THE TASK: Determine how many lines of the entries that follow contain "whoever", and respond with that number alone.

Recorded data

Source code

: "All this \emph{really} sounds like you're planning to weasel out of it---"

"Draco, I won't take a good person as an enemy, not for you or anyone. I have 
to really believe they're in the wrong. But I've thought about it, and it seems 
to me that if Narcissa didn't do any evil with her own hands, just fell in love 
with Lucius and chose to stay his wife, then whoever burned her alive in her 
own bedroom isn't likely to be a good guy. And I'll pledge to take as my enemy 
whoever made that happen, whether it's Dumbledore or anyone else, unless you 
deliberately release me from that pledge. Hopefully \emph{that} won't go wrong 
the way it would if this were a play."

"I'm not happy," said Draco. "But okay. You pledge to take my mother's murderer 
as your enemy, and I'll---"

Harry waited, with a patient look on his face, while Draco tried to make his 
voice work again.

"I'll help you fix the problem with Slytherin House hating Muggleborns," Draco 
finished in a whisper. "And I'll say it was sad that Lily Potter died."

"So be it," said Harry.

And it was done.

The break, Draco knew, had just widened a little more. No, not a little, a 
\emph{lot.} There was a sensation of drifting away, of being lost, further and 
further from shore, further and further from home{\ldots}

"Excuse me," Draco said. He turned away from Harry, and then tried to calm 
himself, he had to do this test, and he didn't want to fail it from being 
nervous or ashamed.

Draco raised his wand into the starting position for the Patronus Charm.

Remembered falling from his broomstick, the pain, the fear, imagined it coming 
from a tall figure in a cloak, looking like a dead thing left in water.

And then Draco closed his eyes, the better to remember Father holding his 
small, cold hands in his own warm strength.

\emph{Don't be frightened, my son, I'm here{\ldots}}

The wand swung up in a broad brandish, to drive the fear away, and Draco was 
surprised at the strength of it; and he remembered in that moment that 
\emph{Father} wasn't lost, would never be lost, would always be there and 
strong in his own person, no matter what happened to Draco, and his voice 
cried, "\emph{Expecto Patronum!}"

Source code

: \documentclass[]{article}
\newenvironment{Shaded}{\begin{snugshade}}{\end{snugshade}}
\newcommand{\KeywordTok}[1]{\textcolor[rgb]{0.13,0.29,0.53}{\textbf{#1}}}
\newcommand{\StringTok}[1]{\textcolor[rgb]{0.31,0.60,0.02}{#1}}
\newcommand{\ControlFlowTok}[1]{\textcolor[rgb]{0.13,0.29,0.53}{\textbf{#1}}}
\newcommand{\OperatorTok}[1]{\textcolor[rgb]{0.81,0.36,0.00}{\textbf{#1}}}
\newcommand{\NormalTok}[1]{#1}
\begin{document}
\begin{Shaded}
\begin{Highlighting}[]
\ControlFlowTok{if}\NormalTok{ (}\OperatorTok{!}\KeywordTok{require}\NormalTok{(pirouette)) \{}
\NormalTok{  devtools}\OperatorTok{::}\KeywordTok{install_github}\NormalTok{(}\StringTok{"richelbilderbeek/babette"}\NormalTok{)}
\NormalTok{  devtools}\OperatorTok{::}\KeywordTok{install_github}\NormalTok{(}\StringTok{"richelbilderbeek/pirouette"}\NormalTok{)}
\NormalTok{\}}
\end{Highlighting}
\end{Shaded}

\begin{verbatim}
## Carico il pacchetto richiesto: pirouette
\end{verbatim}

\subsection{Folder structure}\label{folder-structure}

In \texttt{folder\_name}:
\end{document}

EXERCISE RESULT: 2